Provided records: Begin
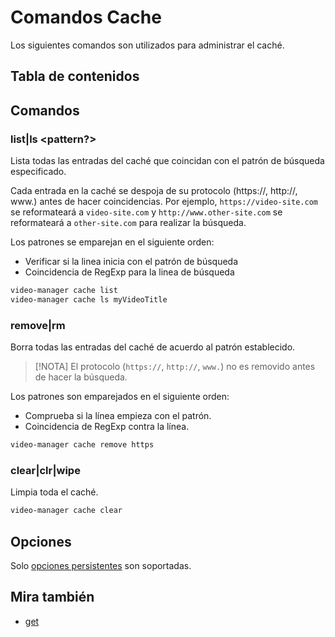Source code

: <!-- markdownlint-disable MD013 -->

# Comandos Cache

Los siguientes comandos son utilizados para administrar el caché.

## Tabla de contenidos

<!--toc:start-->
<!-- - [Comandos Cache](#comandos-cache) -->
<!--   - [Tabla de contenidos](#tabla-de-contenidos) -->
<!--   - [Comandos](#comandos) -->
<!--     - [list|ls \<pattern?\>](#listls-pattern) -->
<!--     - [remove|rm ](#removerm-) -->
<!--     - [clear|clr|wipe](#clearclrwipe) -->
<!--   - [Opciones](#opciones) -->
<!--   - [Mira también](#mira-también) -->
<!--toc:end-->

## Comandos

### list|ls <pattern?>

Lista todas las entradas del caché que coincidan con el patrón de búsqueda especificado.

Cada entrada en la caché se despoja de su protocolo (https://, http://, www.) antes de hacer coincidencias.
Por ejemplo, `https://video-site.com` se reformateará a `video-site.com` y `http://www.other-site.com` se reformateará a `other-site.com` para realizar la búsqueda.

Los patrones se emparejan en el siguiente orden:

- Verificar si la linea inicia con el patrón de búsqueda
- Coincidencia de RegExp para la linea de búsqueda

```sh
video-manager cache list
video-manager cache ls myVideoTitle
```

### remove|rm <pattern>

Borra todas las entradas del caché de acuerdo al patrón establecido.

> [!NOTA]
> El protocolo (`https://`, `http://`, `www.`) no es removido antes de hacer la búsqueda.

Los patrones son emparejados en el siguiente orden:

- Comprueba si la línea empieza con el patrón.
- Coincidencia de RegExp contra la línea.

```sh
video-manager cache remove https
```

### clear|clr|wipe

Limpia toda el caché.


```sh
video-manager cache clear
```

## Opciones

Solo [opciones persistentes](./index.md#opciones-persistentes) son soportadas.

## Mira también

- [get](./get.md)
Provided records: End
■ Task to carry out:
When you set down the records above, copy every line exactly and exclude the pictures.

■ Exercise answer:
Source code

: <!-- markdownlint-disable MD013 -->

# Comandos Cache

Los siguientes comandos son utilizados para administrar el caché.

## Tabla de contenidos

<!--toc:start-->
<!-- - [Comandos Cache](#comandos-cache) -->
<!--   - [Tabla de contenidos](#tabla-de-contenidos) -->
<!--   - [Comandos](#comandos) -->
<!--     - [list|ls \<pattern?\>](#listls-pattern) -->
<!--     - [remove|rm ](#removerm-) -->
<!--     - [clear|clr|wipe](#clearclrwipe) -->
<!--   - [Opciones](#opciones) -->
<!--   - [Mira también](#mira-también) -->
<!--toc:end-->

## Comandos

### list|ls <pattern?>

Lista todas las entradas del caché que coincidan con el patrón de búsqueda especificado.

Cada entrada en la caché se despoja de su protocolo (https://, http://, www.) antes de hacer coincidencias.
Por ejemplo, `https://video-site.com` se reformateará a `video-site.com` y `http://www.other-site.com` se reformateará a `other-site.com` para realizar la búsqueda.

Los patrones se emparejan en el siguiente orden:

- Verificar si la linea inicia con el patrón de búsqueda
- Coincidencia de RegExp para la linea de búsqueda

```sh
video-manager cache list
video-manager cache ls myVideoTitle
```

### remove|rm <pattern>

Borra todas las entradas del caché de acuerdo al patrón establecido.

> [!NOTA]
> El protocolo (`https://`, `http://`, `www.`) no es removido antes de hacer la búsqueda.

Los patrones son emparejados en el siguiente orden:

- Comprueba si la línea empieza con el patrón.
- Coincidencia de RegExp contra la línea.

```sh
video-manager cache remove https
```

### clear|clr|wipe

Limpia toda el caché.


```sh
video-manager cache clear
```

## Opciones

Solo [opciones persistentes](./index.md#opciones-persistentes) son soportadas.

## Mira también

- [get](./get.md)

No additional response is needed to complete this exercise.